Page 22 of Only for Love

Of course he would. Right? He might be avoiding me, but he’s not an asshole.

Gray’s gotta be mature enough to sit in a car and, at the very least, ignore me for a couple of hours. What if I can’t handle the close quarters alone with him? Maybe I should call up Courtney or Melanie and ride with them, just to save everyone an awful few hours. Time is ticking and—

“Emma,” Mom calls from downstairs.

My stomach leaps into my throat. It’s go time. Grayson must be here already. I head that way, stopping on the final step, nerves firing.Please don’t let him leave when he finds out Ryan won’t join us. I’m not sure I could handle such direct avoidance.

“Emma, get down here, hon. Gray’s—” She rounds the corner and steps toward me, her face confused. “Hey, Gray’s here.”

I peek over Mom’s shoulder, and he’s inching toward the door. My world spins just seeing him. He’s beautiful, handsome, so tall and strong. I think the last few months have changed him from a boy to more of a man. He’s just so… Gray.

Knowing his lips had been on mine and why he won’t talk to me makes my soul ache. Down to the very base of my body, I hurt. I miss him. Forget that I love him and that I want to hold him. I need him with a desperation I can’t explain, and I want him to know that what happened with his dad, it’s unacceptable, but it’s not worth losing us over.

“Emma?” Mom gives me a onceover. It’s like she can sense something’s off but can’t put two and two together. Maybe I was wrong about Cherry giving her any gossipy details.

Here goes nothing. “Hey, Gray.”

He turns, and piercing green eyes draw me to him. “Ems.”

The only word I’ve heard from him in weeks and it has to beEms. I’m lightheaded.

“Alright, you two.” Mom gives me a hug. “Have fun. Give me kisses, Emma.”

I kiss her cheek, but my brow drops as I find the courage to tell him he’s stuck with me. “Oh, um. Ryan’s riding out later.”

Grayson’s jaw flexes. “Right. That’s what your mom said.” He shoves his hands in his pockets, his giant shoulders hulking. But his eyes still hold mine. “Okay, let’s go.”

His obvious discomfort around me is painful. I can’t do this. Maybe this was a bad idea, riding with him. “Ya know… I’ll hitch a ride. Or drive myself.”

Mom laughs. “You’re not driving yourself to the beach, Emma. My God. Grayson, her bag is in the mudroom. You two need anything? You’re good on cash? Dad shoved another couple twenties in your bag after he said bye this morning.”
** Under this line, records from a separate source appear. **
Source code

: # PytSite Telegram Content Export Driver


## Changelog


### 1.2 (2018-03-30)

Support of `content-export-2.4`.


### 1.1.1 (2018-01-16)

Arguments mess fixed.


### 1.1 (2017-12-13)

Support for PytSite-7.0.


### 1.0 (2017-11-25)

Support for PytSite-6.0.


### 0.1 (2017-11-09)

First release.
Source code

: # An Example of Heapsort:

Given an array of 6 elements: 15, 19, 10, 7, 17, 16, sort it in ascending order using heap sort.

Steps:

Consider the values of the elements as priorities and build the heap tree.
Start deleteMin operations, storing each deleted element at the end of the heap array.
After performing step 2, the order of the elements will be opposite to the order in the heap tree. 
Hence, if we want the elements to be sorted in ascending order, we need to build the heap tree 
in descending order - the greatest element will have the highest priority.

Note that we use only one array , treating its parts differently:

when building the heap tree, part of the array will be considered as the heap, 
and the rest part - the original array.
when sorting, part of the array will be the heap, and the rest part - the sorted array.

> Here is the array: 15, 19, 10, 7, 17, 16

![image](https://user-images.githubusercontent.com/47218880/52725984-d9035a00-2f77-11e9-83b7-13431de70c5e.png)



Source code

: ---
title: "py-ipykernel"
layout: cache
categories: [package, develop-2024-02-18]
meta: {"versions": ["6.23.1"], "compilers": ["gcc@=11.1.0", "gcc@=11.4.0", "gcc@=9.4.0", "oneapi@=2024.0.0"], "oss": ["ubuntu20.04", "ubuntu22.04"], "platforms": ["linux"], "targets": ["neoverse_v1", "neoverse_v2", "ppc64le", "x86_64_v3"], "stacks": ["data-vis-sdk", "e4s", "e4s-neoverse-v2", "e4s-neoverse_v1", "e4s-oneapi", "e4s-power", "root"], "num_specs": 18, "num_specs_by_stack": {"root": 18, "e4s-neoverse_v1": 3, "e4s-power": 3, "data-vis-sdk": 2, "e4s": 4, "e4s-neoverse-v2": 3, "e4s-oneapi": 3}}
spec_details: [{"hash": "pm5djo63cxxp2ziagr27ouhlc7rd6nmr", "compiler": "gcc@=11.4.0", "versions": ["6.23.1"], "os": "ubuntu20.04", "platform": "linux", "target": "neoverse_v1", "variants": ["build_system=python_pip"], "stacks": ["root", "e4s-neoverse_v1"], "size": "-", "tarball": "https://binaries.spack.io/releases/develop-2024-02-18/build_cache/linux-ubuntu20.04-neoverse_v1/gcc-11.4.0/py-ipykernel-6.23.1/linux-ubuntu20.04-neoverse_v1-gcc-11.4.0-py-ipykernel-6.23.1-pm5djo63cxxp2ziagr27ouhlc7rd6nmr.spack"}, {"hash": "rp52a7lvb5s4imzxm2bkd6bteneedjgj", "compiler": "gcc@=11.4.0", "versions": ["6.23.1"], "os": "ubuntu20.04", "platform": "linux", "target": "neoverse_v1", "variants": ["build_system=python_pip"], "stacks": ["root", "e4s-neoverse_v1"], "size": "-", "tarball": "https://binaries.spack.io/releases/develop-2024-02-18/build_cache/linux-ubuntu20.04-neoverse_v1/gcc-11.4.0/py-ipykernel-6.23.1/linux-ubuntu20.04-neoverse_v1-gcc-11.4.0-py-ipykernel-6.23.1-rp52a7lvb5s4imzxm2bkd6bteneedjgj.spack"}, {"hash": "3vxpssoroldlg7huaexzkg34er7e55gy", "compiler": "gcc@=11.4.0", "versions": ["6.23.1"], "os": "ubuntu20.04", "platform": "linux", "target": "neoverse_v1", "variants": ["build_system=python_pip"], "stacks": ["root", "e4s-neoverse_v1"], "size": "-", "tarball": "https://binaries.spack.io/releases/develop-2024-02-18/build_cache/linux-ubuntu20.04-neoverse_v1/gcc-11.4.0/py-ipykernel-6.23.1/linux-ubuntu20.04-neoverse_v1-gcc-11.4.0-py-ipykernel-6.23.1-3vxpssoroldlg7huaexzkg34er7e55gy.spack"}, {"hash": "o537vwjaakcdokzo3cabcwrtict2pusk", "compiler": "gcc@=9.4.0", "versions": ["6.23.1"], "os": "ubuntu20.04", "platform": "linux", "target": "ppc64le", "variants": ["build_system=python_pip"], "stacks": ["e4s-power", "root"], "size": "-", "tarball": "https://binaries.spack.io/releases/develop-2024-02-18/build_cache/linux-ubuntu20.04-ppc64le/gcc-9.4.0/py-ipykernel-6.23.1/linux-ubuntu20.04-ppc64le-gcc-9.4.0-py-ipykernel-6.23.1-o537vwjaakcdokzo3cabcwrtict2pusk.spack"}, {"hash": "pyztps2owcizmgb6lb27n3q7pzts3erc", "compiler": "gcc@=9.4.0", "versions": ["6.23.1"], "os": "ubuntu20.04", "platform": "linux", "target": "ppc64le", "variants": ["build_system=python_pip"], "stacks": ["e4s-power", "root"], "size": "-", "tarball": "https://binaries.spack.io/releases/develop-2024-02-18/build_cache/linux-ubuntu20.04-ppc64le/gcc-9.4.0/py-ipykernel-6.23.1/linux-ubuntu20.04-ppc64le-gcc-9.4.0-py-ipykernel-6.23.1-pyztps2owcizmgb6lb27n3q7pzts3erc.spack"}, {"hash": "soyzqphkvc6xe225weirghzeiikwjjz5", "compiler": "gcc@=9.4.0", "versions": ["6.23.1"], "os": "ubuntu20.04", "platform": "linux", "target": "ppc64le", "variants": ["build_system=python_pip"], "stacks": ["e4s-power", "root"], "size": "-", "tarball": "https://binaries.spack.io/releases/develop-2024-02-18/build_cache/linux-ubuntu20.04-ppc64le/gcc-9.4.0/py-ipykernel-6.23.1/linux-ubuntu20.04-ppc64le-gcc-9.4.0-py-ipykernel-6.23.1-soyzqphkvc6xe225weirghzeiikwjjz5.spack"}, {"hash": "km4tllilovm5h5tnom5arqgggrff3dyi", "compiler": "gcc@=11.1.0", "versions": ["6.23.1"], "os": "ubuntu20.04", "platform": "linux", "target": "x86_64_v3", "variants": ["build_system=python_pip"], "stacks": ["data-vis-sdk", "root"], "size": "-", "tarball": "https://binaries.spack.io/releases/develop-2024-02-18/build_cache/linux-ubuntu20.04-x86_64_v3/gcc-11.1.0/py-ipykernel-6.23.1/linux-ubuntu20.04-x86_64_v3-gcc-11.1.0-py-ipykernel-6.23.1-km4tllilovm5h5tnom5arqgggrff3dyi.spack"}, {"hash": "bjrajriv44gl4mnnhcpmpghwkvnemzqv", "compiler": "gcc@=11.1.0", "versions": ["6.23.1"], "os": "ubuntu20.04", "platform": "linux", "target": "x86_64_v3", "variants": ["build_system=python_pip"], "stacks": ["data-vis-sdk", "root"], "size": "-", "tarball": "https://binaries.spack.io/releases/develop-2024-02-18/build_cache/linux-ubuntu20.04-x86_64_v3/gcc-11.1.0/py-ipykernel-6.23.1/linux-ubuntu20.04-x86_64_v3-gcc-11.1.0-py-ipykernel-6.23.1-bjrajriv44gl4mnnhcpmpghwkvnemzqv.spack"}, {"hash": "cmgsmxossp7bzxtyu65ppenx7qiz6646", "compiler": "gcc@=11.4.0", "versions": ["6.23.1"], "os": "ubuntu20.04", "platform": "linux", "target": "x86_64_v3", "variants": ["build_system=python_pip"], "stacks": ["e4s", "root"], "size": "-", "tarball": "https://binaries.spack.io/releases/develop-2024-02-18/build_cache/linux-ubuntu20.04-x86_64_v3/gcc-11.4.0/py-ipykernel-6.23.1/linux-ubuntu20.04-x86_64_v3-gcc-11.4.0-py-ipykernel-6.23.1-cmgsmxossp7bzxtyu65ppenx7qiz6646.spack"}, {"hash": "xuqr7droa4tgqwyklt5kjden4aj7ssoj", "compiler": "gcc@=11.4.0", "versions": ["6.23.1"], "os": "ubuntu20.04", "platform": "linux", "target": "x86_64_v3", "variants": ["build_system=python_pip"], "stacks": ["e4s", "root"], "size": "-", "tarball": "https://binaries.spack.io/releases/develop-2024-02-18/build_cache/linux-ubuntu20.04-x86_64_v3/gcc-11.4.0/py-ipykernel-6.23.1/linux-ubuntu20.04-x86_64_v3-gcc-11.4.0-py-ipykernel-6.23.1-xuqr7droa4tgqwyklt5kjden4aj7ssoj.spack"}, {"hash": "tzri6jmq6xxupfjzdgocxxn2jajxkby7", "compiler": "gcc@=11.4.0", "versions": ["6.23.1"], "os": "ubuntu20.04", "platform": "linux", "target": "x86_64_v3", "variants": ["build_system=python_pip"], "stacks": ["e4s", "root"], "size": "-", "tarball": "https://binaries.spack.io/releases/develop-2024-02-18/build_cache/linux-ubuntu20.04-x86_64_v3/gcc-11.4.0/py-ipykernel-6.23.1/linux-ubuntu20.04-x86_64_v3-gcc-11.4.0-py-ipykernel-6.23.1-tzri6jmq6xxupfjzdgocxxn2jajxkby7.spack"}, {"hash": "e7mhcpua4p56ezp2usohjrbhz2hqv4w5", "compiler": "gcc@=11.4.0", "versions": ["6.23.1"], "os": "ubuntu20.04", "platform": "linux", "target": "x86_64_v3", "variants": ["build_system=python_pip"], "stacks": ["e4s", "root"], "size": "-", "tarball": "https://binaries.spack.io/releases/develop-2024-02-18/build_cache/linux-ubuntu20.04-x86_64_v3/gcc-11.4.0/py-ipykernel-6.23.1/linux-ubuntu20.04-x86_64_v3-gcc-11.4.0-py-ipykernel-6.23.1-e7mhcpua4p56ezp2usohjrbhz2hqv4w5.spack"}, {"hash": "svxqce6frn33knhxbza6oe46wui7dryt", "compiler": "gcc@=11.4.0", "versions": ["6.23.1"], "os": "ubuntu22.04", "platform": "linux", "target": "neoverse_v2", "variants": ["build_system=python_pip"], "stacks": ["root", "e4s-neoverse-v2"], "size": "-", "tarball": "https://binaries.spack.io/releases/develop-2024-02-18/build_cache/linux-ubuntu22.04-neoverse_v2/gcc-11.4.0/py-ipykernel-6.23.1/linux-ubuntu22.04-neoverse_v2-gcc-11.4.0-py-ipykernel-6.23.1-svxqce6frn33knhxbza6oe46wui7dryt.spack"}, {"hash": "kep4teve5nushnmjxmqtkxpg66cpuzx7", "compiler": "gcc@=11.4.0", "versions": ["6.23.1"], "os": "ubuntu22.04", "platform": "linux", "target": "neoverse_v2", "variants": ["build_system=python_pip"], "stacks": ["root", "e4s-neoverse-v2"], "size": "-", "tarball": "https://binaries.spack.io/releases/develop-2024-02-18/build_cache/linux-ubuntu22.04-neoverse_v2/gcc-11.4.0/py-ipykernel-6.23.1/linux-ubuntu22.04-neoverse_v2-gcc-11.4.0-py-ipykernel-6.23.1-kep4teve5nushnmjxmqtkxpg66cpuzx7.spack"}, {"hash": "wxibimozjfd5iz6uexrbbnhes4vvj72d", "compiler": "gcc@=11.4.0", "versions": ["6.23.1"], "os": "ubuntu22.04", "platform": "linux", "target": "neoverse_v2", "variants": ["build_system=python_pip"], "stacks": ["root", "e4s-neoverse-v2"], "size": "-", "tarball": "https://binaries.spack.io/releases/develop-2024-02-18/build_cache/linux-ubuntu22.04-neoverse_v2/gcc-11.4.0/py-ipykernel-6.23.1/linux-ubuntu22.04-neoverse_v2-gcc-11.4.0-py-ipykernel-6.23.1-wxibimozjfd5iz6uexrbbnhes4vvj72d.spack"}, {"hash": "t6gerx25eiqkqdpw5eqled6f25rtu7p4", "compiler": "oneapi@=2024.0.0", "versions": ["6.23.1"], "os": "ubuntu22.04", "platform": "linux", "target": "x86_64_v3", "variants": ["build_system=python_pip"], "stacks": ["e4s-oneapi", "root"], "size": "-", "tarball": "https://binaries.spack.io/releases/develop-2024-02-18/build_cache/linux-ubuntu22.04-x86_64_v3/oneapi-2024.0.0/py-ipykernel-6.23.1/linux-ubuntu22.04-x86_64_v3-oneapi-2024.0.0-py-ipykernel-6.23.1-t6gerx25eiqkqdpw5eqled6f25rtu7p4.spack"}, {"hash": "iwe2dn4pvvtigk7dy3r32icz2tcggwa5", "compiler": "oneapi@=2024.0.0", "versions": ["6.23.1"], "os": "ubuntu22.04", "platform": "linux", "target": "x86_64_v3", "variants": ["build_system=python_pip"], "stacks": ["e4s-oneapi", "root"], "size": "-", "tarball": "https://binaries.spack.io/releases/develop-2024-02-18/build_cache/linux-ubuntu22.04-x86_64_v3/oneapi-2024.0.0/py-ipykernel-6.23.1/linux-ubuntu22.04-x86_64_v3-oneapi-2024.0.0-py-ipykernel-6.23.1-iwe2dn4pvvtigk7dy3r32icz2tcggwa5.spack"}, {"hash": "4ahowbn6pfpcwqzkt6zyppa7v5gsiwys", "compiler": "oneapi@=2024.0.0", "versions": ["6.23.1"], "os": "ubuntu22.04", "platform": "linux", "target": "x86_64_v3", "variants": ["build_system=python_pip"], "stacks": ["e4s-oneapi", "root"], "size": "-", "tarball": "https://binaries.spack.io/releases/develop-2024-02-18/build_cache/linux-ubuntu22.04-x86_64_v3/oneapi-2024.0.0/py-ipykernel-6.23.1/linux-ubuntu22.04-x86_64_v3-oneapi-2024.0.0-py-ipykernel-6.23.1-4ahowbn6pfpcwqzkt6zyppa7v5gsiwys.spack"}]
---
Numbly, I can’t think of an argument that doesn’t make me sound pathetic. I stare at the hardwood floor. Grayson passes me, and I hear him grab my bag. When he walks by, my bag thrown over his shoulder, his soapy scent makes my mouth water and my eyes tear. I want that so bad. I want him. So much. So pathetic.

At my door, he turns. “You need anything else?”

Um… Yeah. You. Back to normal with me. But really, I do need my purse and toiletry bag. “Give me a minute.”

I run upstairs, grab my crap, and text Cherry.

Emma:Things are more complicated. But I’ll survive. Call you later.

She doesn’t ping me back, and there’s no option but to get into Gray’s car. Actually, there are a million options. The truth is, I’m hurting so much, missing him even more, and I refuse to miss a chance to sit next to him, even if it’s in uncomfortable silence, for the next few hours.

“Bye, Mom.”

From somewhere, she shouts back, and then I’m out the door to meet him at his car. Each nervous step feels heavier than the next, and by the time my hand touches the door handle, I’m concerned I’ll puke from nerves. So much for saving the friendship.

“Hey,” he mumbles.

“Hey.” I climb in and trap myself next to him. Delicious insanity. I want to hug him, hold him, kiss him, scream at him, plead for words, beg for a conversation. But I just buckle my seatbelt.

He backs out. It’s a three-hour drive to the beach. When we show up, we won’t be alone. Courtney and Melanie left this morning. Trevor and James arrived last night. Our drive out is my only chance at… what? Everything.

My bravery is pooling again, despite our awkward silence. I bite my lips to keep quiet, but I know it won’t work.

We merge onto the highway. His overwhelming presence fills his car, and when I take in his broad shoulders and strong jaw, it’s more than my broken mind can handle. The thing about being heartbroken is that I’m so ruined that I don’t care if it happens again. I’m blinded by love. Blinded by heartbreak. Just… blind when it comes to him. I can’t see anything past how I feel.

“You okay over there?” His voice interrupts my thoughts.